Your objective
In the entries below, the lines from the one with "The results for all" through the one with "Adding a new router to" are to be copied exactly; both ends count.

Provided entries

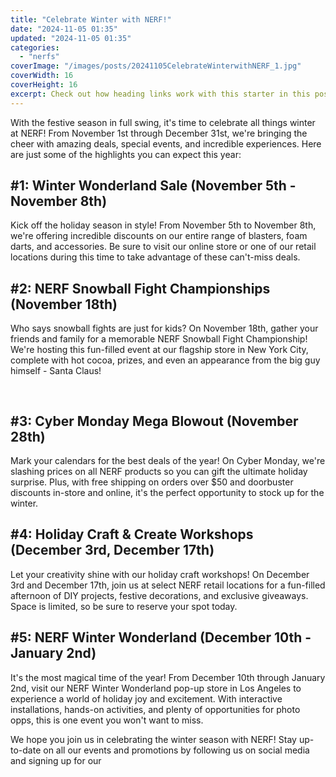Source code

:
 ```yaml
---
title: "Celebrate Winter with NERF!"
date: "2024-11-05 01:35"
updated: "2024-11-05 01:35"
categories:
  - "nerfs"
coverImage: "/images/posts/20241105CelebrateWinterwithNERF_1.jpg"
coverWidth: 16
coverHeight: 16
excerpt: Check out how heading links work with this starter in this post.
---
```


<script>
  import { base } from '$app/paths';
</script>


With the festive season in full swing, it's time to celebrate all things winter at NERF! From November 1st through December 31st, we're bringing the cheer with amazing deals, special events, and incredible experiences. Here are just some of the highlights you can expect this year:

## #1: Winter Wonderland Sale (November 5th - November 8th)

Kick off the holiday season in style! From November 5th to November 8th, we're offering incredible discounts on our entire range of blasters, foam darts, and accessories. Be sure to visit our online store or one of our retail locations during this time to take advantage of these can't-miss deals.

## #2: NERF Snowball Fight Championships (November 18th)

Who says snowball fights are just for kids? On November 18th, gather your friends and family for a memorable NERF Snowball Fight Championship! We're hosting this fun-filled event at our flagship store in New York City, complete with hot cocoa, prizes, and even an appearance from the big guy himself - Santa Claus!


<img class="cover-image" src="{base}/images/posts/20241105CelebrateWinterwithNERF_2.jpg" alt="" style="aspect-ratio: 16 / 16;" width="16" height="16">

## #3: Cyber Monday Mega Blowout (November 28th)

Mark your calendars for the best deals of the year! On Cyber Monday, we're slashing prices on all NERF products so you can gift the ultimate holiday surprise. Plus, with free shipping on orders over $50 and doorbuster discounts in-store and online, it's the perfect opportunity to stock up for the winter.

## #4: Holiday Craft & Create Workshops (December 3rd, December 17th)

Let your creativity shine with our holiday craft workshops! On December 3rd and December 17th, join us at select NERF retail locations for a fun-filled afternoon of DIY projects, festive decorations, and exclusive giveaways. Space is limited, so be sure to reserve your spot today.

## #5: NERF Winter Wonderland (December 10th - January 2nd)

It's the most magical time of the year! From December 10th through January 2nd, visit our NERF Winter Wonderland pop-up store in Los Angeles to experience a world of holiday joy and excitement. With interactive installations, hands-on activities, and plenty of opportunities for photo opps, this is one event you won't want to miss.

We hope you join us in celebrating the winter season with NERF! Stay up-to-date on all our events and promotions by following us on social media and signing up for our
---
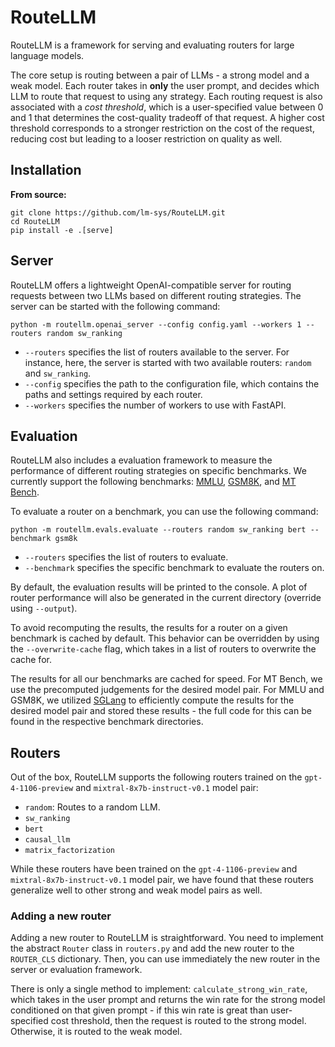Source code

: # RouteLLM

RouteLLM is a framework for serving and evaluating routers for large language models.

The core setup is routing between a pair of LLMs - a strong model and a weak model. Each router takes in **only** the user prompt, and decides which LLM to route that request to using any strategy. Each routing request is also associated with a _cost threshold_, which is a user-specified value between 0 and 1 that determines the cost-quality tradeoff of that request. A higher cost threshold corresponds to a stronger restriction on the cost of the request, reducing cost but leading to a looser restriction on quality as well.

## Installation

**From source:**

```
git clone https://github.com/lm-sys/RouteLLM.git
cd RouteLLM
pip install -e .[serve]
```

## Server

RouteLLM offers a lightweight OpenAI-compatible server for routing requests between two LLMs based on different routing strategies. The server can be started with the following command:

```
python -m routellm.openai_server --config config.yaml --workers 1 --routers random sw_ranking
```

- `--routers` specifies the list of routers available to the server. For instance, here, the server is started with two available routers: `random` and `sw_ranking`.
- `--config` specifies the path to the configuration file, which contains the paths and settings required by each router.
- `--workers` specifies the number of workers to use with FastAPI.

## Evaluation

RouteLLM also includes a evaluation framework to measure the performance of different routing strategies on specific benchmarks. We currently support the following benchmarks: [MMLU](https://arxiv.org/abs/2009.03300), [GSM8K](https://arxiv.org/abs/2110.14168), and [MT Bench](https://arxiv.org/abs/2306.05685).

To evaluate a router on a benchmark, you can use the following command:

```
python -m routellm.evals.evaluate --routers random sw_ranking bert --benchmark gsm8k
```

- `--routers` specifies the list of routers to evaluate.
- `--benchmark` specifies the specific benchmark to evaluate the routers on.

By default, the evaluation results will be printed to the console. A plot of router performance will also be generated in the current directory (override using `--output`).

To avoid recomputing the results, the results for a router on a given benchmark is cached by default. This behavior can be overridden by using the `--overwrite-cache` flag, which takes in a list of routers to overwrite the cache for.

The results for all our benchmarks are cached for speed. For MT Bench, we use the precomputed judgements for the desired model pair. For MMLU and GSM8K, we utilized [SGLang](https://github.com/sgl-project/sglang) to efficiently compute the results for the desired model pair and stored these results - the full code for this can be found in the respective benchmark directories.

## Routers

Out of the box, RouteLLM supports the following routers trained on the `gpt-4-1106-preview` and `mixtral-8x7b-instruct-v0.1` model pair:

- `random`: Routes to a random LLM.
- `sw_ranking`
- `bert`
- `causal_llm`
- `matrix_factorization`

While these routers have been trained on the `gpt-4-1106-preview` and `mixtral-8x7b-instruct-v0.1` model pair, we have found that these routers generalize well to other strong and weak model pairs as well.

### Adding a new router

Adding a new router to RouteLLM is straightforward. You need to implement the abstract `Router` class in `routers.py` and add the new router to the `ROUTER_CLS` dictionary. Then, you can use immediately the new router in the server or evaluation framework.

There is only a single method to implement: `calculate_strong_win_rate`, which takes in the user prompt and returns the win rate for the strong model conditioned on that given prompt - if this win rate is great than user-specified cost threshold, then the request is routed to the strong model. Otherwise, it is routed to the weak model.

Finished task
The results for all our benchmarks are cached for speed. For MT Bench, we use the precomputed judgements for the desired model pair. For MMLU and GSM8K, we utilized [SGLang](https://github.com/sgl-project/sglang) to efficiently compute the results for the desired model pair and stored these results - the full code for this can be found in the respective benchmark directories.

## Routers

Out of the box, RouteLLM supports the following routers trained on the `gpt-4-1106-preview` and `mixtral-8x7b-instruct-v0.1` model pair:

- `random`: Routes to a random LLM.
- `sw_ranking`
- `bert`
- `causal_llm`
- `matrix_factorization`

While these routers have been trained on the `gpt-4-1106-preview` and `mixtral-8x7b-instruct-v0.1` model pair, we have found that these routers generalize well to other strong and weak model pairs as well.

### Adding a new router

Adding a new router to RouteLLM is straightforward. You need to implement the abstract `Router` class in `routers.py` and add the new router to the `ROUTER_CLS` dictionary. Then, you can use immediately the new router in the server or evaluation framework.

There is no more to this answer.